* WHAT TO DO *
In the data below, locate each line with the word "controls" and list it.

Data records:
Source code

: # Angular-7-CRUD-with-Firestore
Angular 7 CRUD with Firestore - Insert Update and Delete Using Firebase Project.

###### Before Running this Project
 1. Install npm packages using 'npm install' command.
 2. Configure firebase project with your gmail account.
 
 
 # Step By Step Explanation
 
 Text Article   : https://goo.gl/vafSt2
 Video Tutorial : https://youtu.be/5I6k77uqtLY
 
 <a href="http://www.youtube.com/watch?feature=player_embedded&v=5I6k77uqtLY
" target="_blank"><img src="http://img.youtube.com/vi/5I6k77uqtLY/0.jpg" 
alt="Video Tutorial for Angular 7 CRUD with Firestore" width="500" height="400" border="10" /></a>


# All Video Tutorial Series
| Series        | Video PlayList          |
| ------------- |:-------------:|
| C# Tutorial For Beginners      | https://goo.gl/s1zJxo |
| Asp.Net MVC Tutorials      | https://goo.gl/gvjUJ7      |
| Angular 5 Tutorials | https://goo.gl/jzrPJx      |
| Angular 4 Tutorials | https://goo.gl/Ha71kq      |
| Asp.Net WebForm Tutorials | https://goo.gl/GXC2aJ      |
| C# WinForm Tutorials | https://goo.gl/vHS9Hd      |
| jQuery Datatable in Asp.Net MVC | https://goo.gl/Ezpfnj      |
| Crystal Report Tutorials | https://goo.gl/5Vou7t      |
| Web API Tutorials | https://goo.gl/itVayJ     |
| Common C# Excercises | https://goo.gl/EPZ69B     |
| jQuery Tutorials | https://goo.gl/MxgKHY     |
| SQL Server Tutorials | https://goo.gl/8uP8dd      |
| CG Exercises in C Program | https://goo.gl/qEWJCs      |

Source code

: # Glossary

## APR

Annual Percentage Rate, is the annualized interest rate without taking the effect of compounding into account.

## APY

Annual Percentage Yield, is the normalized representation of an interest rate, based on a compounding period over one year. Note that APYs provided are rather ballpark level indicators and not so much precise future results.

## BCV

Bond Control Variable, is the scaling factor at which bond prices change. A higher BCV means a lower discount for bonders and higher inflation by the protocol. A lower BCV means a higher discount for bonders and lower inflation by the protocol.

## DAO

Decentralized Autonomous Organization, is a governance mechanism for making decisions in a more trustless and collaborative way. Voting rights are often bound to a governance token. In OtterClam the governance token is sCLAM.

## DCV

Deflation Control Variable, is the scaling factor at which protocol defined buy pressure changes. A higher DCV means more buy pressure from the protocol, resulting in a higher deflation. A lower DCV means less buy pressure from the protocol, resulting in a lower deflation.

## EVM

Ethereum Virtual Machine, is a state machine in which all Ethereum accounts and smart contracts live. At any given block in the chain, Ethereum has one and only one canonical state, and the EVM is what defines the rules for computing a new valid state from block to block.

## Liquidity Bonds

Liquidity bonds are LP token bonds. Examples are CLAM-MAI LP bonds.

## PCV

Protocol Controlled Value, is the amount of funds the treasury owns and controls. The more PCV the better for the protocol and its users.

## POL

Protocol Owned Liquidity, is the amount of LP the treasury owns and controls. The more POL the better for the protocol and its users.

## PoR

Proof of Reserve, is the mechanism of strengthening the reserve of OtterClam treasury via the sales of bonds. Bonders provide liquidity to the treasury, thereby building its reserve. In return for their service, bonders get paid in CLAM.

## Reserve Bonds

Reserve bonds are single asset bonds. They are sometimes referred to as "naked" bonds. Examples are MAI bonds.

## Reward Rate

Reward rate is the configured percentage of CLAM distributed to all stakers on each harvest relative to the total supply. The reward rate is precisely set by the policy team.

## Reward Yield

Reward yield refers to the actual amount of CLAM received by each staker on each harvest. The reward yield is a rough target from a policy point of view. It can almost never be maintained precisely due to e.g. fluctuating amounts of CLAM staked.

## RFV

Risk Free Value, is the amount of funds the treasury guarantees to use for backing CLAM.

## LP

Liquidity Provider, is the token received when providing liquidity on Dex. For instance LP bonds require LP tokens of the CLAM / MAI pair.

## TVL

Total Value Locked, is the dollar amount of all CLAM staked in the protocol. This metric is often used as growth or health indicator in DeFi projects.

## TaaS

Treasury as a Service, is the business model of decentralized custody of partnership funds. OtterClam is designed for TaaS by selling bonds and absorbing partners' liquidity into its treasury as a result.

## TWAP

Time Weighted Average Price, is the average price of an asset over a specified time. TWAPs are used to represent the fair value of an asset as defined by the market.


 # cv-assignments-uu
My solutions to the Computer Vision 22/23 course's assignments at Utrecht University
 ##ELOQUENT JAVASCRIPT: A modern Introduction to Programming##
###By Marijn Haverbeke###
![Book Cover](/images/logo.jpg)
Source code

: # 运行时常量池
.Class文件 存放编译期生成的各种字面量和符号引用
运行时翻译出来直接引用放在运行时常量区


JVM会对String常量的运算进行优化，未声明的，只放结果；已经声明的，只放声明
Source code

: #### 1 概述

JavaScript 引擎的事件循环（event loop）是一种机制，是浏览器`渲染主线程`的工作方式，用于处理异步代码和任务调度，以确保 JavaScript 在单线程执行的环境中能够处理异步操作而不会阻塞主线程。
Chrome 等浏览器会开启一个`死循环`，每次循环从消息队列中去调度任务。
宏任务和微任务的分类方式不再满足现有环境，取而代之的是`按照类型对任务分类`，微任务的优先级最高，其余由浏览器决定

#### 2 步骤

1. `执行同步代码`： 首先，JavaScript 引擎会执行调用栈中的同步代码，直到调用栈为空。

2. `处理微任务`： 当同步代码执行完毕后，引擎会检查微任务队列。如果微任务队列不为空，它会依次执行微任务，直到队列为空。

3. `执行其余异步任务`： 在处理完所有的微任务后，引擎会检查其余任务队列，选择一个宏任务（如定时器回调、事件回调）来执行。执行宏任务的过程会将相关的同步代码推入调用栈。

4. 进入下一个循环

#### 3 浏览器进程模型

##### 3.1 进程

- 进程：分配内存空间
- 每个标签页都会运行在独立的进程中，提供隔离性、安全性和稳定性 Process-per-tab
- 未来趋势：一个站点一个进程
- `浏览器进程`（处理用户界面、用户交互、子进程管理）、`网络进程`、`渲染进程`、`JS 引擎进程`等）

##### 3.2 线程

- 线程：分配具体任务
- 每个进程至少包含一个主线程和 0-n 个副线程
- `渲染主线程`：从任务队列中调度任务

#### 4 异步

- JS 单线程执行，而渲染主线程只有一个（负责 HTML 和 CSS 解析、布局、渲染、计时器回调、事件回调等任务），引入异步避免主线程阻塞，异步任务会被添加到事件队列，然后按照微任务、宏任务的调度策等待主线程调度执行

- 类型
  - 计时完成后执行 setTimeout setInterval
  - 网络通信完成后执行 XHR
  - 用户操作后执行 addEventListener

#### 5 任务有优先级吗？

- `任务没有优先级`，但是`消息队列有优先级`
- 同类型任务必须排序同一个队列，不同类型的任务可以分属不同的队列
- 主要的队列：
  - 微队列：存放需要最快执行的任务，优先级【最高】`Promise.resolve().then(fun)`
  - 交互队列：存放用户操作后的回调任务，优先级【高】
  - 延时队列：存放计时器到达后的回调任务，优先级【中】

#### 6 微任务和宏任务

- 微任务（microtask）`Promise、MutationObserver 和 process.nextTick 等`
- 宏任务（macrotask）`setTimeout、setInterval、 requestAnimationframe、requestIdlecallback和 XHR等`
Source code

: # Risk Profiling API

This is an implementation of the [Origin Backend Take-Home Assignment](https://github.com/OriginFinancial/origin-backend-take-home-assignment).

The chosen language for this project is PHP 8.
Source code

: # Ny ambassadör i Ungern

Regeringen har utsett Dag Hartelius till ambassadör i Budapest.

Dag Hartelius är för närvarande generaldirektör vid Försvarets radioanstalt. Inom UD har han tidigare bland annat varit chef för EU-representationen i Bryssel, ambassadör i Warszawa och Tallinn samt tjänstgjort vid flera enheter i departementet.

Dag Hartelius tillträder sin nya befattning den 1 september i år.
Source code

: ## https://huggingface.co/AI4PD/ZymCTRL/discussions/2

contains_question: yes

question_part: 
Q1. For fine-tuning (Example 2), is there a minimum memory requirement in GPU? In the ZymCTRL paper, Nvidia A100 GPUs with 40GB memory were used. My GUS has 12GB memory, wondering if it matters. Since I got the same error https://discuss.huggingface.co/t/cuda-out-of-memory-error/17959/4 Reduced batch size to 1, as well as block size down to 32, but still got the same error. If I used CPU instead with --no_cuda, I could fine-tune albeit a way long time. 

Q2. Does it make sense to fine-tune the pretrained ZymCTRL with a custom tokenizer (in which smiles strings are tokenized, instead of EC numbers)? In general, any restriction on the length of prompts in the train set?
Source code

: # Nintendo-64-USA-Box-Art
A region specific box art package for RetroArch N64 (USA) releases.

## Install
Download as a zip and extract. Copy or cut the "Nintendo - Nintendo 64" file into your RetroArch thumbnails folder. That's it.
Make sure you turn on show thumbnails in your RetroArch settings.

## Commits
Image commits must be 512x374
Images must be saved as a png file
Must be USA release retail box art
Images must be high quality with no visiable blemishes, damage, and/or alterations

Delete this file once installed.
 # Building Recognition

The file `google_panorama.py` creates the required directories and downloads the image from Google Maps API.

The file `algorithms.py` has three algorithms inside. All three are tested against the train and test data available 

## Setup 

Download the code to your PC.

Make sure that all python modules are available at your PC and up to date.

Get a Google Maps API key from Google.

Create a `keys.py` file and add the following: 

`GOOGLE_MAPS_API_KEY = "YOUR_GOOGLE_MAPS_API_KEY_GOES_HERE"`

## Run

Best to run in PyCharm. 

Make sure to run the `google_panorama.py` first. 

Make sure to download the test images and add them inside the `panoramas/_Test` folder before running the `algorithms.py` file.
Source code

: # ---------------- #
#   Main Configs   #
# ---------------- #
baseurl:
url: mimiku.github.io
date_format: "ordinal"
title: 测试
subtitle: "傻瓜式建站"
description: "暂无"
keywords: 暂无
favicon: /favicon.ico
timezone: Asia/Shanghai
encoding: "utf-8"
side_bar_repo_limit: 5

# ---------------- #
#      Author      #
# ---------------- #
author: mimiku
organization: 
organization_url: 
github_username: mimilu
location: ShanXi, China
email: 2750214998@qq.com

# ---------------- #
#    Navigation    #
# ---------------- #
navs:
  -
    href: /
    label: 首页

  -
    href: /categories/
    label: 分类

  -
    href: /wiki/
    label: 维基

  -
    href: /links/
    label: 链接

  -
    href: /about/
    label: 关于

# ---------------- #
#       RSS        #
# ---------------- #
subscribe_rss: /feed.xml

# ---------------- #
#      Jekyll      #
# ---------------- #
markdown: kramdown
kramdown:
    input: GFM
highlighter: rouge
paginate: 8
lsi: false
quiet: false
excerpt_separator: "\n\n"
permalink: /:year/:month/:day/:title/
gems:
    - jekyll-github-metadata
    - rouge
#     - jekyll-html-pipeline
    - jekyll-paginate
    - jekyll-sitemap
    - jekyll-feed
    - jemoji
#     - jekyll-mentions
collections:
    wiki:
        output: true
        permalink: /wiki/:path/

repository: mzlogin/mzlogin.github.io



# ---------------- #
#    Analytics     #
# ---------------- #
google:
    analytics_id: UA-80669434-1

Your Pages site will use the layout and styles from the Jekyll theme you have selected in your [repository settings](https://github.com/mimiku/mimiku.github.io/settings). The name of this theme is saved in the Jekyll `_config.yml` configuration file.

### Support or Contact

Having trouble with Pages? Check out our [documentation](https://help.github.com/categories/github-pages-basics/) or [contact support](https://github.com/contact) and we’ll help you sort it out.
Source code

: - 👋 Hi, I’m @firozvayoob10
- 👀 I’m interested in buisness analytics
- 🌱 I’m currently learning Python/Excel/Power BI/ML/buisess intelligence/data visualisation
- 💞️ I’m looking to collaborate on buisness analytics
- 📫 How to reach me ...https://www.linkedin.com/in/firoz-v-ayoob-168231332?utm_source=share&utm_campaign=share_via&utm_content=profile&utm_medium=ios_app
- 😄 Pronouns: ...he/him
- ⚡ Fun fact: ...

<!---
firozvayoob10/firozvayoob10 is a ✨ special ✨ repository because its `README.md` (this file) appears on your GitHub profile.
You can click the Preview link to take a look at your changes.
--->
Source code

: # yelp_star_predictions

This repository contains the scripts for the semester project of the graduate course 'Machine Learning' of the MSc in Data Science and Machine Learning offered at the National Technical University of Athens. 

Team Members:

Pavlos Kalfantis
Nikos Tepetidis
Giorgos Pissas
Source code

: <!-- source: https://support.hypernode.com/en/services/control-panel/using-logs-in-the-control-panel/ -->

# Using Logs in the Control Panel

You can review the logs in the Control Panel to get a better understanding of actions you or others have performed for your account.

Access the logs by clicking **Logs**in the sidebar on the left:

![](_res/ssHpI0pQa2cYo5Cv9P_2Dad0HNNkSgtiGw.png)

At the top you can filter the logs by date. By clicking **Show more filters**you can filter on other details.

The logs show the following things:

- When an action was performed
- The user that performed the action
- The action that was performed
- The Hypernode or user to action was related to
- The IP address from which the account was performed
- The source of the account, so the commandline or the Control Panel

* ANSWER TO THIS EXERCISE *
Protocol Controlled Value, is the amount of funds the treasury owns and controls. The more PCV the better for the protocol and its users.
Protocol Owned Liquidity, is the amount of LP the treasury owns and controls. The more POL the better for the protocol and its users.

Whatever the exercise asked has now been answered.